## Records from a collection

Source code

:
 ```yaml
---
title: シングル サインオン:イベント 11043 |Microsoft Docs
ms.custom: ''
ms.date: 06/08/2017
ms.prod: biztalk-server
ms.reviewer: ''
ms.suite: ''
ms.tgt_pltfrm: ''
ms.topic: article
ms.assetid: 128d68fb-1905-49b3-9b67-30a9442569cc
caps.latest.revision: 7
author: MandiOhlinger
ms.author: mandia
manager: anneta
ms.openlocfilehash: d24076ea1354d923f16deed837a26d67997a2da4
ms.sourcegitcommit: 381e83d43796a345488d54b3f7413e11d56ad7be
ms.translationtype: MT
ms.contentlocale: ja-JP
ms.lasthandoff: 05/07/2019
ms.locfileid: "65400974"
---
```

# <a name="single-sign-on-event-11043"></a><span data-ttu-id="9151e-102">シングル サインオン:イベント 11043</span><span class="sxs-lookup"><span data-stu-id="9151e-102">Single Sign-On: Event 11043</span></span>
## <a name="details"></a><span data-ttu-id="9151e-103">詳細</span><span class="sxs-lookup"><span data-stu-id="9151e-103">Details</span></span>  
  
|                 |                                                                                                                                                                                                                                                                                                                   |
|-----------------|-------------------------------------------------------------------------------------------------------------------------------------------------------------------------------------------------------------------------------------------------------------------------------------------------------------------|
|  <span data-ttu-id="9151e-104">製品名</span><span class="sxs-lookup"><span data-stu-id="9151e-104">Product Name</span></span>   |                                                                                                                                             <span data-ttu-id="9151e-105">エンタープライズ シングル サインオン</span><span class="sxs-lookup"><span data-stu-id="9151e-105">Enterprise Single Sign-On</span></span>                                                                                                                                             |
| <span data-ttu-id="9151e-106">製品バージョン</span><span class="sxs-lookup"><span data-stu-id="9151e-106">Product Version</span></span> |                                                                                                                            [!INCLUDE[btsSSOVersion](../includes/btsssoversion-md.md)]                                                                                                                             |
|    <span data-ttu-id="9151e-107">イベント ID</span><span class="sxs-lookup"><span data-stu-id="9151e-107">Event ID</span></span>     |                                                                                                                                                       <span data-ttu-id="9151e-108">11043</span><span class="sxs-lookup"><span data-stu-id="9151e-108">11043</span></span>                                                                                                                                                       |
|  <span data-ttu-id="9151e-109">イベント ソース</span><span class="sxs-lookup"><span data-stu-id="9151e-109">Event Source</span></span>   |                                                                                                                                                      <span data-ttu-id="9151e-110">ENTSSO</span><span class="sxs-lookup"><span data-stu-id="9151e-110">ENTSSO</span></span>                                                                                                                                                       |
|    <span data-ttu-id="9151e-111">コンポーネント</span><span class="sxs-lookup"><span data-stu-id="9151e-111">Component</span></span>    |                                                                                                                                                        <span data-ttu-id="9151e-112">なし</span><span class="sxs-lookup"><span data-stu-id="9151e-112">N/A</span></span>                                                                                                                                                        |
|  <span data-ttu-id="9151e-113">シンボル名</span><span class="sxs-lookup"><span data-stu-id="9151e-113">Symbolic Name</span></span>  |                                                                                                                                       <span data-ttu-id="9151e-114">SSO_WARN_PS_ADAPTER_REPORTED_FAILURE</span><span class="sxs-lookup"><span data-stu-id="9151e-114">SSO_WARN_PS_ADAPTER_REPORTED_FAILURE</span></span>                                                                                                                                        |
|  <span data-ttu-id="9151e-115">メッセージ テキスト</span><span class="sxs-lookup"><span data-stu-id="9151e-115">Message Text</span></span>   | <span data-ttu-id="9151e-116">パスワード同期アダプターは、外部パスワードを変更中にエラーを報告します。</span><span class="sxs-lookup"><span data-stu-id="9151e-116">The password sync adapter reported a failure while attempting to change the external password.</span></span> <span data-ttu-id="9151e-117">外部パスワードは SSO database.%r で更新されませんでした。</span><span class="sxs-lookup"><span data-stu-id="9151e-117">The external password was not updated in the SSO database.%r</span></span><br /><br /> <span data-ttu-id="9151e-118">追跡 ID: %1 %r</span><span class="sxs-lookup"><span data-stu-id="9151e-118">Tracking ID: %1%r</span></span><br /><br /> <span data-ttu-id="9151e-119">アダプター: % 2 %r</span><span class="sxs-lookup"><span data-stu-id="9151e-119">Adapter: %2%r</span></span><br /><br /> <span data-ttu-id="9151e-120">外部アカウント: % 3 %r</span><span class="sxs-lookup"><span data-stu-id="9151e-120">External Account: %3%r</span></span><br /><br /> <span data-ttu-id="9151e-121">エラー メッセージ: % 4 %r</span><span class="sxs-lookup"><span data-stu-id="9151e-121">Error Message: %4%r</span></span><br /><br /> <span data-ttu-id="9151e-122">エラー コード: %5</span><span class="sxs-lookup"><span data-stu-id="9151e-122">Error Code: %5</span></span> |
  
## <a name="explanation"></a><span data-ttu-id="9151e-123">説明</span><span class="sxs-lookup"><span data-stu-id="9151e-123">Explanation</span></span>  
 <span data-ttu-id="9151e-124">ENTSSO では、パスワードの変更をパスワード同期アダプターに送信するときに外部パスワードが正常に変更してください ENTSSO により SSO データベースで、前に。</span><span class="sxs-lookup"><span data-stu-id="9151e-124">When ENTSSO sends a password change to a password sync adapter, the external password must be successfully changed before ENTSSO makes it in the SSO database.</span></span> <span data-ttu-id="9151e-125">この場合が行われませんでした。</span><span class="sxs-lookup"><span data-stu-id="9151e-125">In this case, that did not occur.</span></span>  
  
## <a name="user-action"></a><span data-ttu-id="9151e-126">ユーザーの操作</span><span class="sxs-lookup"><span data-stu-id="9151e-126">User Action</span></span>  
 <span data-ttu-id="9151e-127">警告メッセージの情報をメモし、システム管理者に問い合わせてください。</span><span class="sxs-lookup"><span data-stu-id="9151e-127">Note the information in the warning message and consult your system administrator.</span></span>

## YOUR OBJECTIVE
Say how many lines in the records hold "Sign", with the number as the whole reply.

## COMPLETED TASK
2